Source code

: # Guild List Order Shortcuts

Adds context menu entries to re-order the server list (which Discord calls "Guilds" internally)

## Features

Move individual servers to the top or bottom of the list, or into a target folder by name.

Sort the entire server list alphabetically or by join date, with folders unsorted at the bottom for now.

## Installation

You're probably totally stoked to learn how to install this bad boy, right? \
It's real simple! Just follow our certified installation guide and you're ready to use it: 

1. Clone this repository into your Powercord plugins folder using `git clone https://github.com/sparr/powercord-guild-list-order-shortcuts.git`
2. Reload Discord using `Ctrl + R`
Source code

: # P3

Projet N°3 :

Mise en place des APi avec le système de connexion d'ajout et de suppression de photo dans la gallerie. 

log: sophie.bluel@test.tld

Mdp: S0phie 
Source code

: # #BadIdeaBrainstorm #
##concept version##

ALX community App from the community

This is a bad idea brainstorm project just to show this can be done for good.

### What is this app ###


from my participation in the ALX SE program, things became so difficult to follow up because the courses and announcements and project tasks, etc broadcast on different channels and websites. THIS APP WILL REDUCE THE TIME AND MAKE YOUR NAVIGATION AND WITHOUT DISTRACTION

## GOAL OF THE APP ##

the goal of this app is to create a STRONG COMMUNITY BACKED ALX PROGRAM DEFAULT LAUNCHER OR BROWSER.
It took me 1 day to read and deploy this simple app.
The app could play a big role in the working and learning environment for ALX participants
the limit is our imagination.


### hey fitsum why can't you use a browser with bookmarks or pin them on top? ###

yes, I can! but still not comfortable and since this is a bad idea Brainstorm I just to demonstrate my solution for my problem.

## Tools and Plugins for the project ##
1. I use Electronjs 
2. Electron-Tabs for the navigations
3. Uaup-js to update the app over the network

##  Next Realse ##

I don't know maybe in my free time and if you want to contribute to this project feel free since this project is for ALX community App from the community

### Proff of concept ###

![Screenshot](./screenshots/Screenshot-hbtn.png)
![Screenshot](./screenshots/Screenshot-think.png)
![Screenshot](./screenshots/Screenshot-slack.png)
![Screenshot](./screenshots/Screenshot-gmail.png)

ACTION ITEM: Go back to the listing above. Copy word for word the lines from the one with "Move individual servers" through the one with "It's real simple!", and nothing more.

ANSWER AREA:
Move individual servers to the top or bottom of the list, or into a target folder by name.

Sort the entire server list alphabetically or by join date, with folders unsorted at the bottom for now.

## Installation

You're probably totally stoked to learn how to install this bad boy, right? \
It's real simple! Just follow our certified installation guide and you're ready to use it: 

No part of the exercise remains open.